- _Work required_
Print back every record below, exactly as it stands.

- _Records for the exercise_
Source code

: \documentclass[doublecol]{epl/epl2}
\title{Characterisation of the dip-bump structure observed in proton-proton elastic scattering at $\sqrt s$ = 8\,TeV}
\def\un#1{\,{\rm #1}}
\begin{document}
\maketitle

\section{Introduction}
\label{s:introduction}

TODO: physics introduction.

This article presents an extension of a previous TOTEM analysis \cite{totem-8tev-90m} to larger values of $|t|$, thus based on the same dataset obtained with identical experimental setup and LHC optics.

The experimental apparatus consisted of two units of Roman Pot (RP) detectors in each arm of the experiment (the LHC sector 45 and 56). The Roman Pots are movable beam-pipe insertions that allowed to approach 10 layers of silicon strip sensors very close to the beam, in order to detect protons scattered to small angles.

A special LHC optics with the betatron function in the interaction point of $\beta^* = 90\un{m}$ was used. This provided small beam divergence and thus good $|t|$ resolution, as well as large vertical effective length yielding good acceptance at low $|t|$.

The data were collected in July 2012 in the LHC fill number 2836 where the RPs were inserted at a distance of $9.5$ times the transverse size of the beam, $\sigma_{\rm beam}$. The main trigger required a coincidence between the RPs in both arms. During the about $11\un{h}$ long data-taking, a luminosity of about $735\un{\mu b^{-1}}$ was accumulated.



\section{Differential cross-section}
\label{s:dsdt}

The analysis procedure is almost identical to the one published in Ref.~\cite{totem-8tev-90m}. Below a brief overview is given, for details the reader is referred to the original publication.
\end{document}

- _Written answer_
Source code

: \documentclass[doublecol]{epl/epl2}
\title{Characterisation of the dip-bump structure observed in proton-proton elastic scattering at $\sqrt s$ = 8\,TeV}
\def\un#1{\,{\rm #1}}
\begin{document}
\maketitle

\section{Introduction}
\label{s:introduction}

TODO: physics introduction.

This article presents an extension of a previous TOTEM analysis \cite{totem-8tev-90m} to larger values of $|t|$, thus based on the same dataset obtained with identical experimental setup and LHC optics.

The experimental apparatus consisted of two units of Roman Pot (RP) detectors in each arm of the experiment (the LHC sector 45 and 56). The Roman Pots are movable beam-pipe insertions that allowed to approach 10 layers of silicon strip sensors very close to the beam, in order to detect protons scattered to small angles.

A special LHC optics with the betatron function in the interaction point of $\beta^* = 90\un{m}$ was used. This provided small beam divergence and thus good $|t|$ resolution, as well as large vertical effective length yielding good acceptance at low $|t|$.

The data were collected in July 2012 in the LHC fill number 2836 where the RPs were inserted at a distance of $9.5$ times the transverse size of the beam, $\sigma_{\rm beam}$. The main trigger required a coincidence between the RPs in both arms. During the about $11\un{h}$ long data-taking, a luminosity of about $735\un{\mu b^{-1}}$ was accumulated.



\section{Differential cross-section}
\label{s:dsdt}

The analysis procedure is almost identical to the one published in Ref.~\cite{totem-8tev-90m}. Below a brief overview is given, for details the reader is referred to the original publication.
\end{document}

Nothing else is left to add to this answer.